WHAT IS BEING ASKED>
Nothing in the records may be altered, so transcribe them exactly.

MATERIAL FOR THE TASK>
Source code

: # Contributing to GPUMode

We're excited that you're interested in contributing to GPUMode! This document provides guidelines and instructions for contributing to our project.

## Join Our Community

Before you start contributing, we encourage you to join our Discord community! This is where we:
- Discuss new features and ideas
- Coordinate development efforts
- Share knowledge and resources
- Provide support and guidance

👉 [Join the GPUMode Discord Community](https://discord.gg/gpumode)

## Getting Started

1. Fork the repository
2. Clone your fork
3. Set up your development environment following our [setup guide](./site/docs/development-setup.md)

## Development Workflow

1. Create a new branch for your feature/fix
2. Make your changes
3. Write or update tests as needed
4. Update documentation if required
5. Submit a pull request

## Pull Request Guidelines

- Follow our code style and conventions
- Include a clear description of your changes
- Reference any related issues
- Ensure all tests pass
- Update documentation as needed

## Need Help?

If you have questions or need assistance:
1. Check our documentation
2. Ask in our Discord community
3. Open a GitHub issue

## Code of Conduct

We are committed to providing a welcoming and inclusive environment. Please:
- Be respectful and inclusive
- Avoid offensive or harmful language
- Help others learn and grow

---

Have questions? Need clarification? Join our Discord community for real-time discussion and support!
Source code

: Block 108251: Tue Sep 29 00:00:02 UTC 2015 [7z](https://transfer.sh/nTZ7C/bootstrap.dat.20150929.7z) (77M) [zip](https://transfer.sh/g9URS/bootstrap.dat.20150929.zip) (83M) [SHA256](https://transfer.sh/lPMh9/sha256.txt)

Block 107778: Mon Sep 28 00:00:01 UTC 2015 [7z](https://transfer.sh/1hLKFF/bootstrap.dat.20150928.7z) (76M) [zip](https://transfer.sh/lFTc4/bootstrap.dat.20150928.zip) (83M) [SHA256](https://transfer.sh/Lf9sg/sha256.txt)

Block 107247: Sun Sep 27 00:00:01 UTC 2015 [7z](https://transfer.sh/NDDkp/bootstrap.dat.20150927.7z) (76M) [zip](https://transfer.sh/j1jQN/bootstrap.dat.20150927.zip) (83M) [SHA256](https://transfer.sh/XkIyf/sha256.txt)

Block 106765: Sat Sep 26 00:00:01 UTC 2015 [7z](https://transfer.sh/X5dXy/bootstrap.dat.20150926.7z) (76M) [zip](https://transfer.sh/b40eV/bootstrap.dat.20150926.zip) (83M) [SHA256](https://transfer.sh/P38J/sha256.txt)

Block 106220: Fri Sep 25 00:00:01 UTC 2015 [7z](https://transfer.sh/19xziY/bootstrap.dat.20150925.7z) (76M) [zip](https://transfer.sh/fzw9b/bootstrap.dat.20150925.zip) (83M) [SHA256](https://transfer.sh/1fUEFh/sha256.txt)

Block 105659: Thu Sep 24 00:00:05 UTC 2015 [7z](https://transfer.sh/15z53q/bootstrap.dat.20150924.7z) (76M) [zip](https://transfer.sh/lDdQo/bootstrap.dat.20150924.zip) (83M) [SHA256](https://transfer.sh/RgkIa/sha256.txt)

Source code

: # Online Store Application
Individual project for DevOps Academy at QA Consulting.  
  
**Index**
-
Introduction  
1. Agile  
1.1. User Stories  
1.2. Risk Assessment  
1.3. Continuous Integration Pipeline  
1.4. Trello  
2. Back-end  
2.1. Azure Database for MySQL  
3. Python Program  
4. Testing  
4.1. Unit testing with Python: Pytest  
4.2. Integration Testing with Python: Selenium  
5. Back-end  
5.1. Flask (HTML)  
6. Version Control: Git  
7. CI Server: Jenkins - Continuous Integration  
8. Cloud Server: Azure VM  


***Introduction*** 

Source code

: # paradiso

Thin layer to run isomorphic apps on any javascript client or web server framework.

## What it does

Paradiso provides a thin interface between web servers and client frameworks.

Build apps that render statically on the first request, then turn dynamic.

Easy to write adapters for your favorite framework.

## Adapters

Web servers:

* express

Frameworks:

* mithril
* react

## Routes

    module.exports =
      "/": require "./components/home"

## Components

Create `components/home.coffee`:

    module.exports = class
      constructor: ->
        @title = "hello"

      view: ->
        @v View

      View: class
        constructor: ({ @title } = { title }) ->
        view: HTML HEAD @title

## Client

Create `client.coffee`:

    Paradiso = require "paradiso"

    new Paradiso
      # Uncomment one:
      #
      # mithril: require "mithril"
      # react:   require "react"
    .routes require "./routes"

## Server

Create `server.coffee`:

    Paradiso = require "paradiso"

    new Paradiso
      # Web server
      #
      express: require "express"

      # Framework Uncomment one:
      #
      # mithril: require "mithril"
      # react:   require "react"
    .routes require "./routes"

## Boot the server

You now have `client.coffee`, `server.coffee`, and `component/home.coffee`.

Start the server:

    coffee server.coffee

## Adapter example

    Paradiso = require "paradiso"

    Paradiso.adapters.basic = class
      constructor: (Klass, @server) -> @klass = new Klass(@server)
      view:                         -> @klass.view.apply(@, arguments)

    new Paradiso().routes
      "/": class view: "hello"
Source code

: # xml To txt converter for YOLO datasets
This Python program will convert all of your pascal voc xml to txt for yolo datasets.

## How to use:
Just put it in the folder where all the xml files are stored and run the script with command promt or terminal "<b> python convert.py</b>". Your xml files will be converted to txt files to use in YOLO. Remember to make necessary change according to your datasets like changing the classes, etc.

ANSWER SECTION>
Source code

: # Contributing to GPUMode

We're excited that you're interested in contributing to GPUMode! This document provides guidelines and instructions for contributing to our project.

## Join Our Community

Before you start contributing, we encourage you to join our Discord community! This is where we:
- Discuss new features and ideas
- Coordinate development efforts
- Share knowledge and resources
- Provide support and guidance

👉 [Join the GPUMode Discord Community](https://discord.gg/gpumode)

## Getting Started

1. Fork the repository
2. Clone your fork
3. Set up your development environment following our [setup guide](./site/docs/development-setup.md)

## Development Workflow

1. Create a new branch for your feature/fix
2. Make your changes
3. Write or update tests as needed
4. Update documentation if required
5. Submit a pull request

## Pull Request Guidelines

- Follow our code style and conventions
- Include a clear description of your changes
- Reference any related issues
- Ensure all tests pass
- Update documentation as needed

## Need Help?

If you have questions or need assistance:
1. Check our documentation
2. Ask in our Discord community
3. Open a GitHub issue

## Code of Conduct

We are committed to providing a welcoming and inclusive environment. Please:
- Be respectful and inclusive
- Avoid offensive or harmful language
- Help others learn and grow

---

Have questions? Need clarification? Join our Discord community for real-time discussion and support!
Source code

: Block 108251: Tue Sep 29 00:00:02 UTC 2015 [7z](https://transfer.sh/nTZ7C/bootstrap.dat.20150929.7z) (77M) [zip](https://transfer.sh/g9URS/bootstrap.dat.20150929.zip) (83M) [SHA256](https://transfer.sh/lPMh9/sha256.txt)

Block 107778: Mon Sep 28 00:00:01 UTC 2015 [7z](https://transfer.sh/1hLKFF/bootstrap.dat.20150928.7z) (76M) [zip](https://transfer.sh/lFTc4/bootstrap.dat.20150928.zip) (83M) [SHA256](https://transfer.sh/Lf9sg/sha256.txt)

Block 107247: Sun Sep 27 00:00:01 UTC 2015 [7z](https://transfer.sh/NDDkp/bootstrap.dat.20150927.7z) (76M) [zip](https://transfer.sh/j1jQN/bootstrap.dat.20150927.zip) (83M) [SHA256](https://transfer.sh/XkIyf/sha256.txt)

Block 106765: Sat Sep 26 00:00:01 UTC 2015 [7z](https://transfer.sh/X5dXy/bootstrap.dat.20150926.7z) (76M) [zip](https://transfer.sh/b40eV/bootstrap.dat.20150926.zip) (83M) [SHA256](https://transfer.sh/P38J/sha256.txt)

Block 106220: Fri Sep 25 00:00:01 UTC 2015 [7z](https://transfer.sh/19xziY/bootstrap.dat.20150925.7z) (76M) [zip](https://transfer.sh/fzw9b/bootstrap.dat.20150925.zip) (83M) [SHA256](https://transfer.sh/1fUEFh/sha256.txt)

Block 105659: Thu Sep 24 00:00:05 UTC 2015 [7z](https://transfer.sh/15z53q/bootstrap.dat.20150924.7z) (76M) [zip](https://transfer.sh/lDdQo/bootstrap.dat.20150924.zip) (83M) [SHA256](https://transfer.sh/RgkIa/sha256.txt)

Source code

: # Online Store Application
Individual project for DevOps Academy at QA Consulting.  
  
**Index**
-
Introduction  
1. Agile  
1.1. User Stories  
1.2. Risk Assessment  
1.3. Continuous Integration Pipeline  
1.4. Trello  
2. Back-end  
2.1. Azure Database for MySQL  
3. Python Program  
4. Testing  
4.1. Unit testing with Python: Pytest  
4.2. Integration Testing with Python: Selenium  
5. Back-end  
5.1. Flask (HTML)  
6. Version Control: Git  
7. CI Server: Jenkins - Continuous Integration  
8. Cloud Server: Azure VM  


***Introduction*** 

Source code

: # paradiso

Thin layer to run isomorphic apps on any javascript client or web server framework.

## What it does

Paradiso provides a thin interface between web servers and client frameworks.

Build apps that render statically on the first request, then turn dynamic.

Easy to write adapters for your favorite framework.

## Adapters

Web servers:

* express

Frameworks:

* mithril
* react

## Routes

    module.exports =
      "/": require "./components/home"

## Components

Create `components/home.coffee`:

    module.exports = class
      constructor: ->
        @title = "hello"

      view: ->
        @v View

      View: class
        constructor: ({ @title } = { title }) ->
        view: HTML HEAD @title

## Client

Create `client.coffee`:

    Paradiso = require "paradiso"

    new Paradiso
      # Uncomment one:
      #
      # mithril: require "mithril"
      # react:   require "react"
    .routes require "./routes"

## Server

Create `server.coffee`:

    Paradiso = require "paradiso"

    new Paradiso
      # Web server
      #
      express: require "express"

      # Framework Uncomment one:
      #
      # mithril: require "mithril"
      # react:   require "react"
    .routes require "./routes"

## Boot the server

You now have `client.coffee`, `server.coffee`, and `component/home.coffee`.

Start the server:

    coffee server.coffee

## Adapter example

    Paradiso = require "paradiso"

    Paradiso.adapters.basic = class
      constructor: (Klass, @server) -> @klass = new Klass(@server)
      view:                         -> @klass.view.apply(@, arguments)

    new Paradiso().routes
      "/": class view: "hello"
Source code

: # xml To txt converter for YOLO datasets
This Python program will convert all of your pascal voc xml to txt for yolo datasets.

## How to use:
Just put it in the folder where all the xml files are stored and run the script with command promt or terminal "<b> python convert.py</b>". Your xml files will be converted to txt files to use in YOLO. Remember to make necessary change according to your datasets like changing the classes, etc.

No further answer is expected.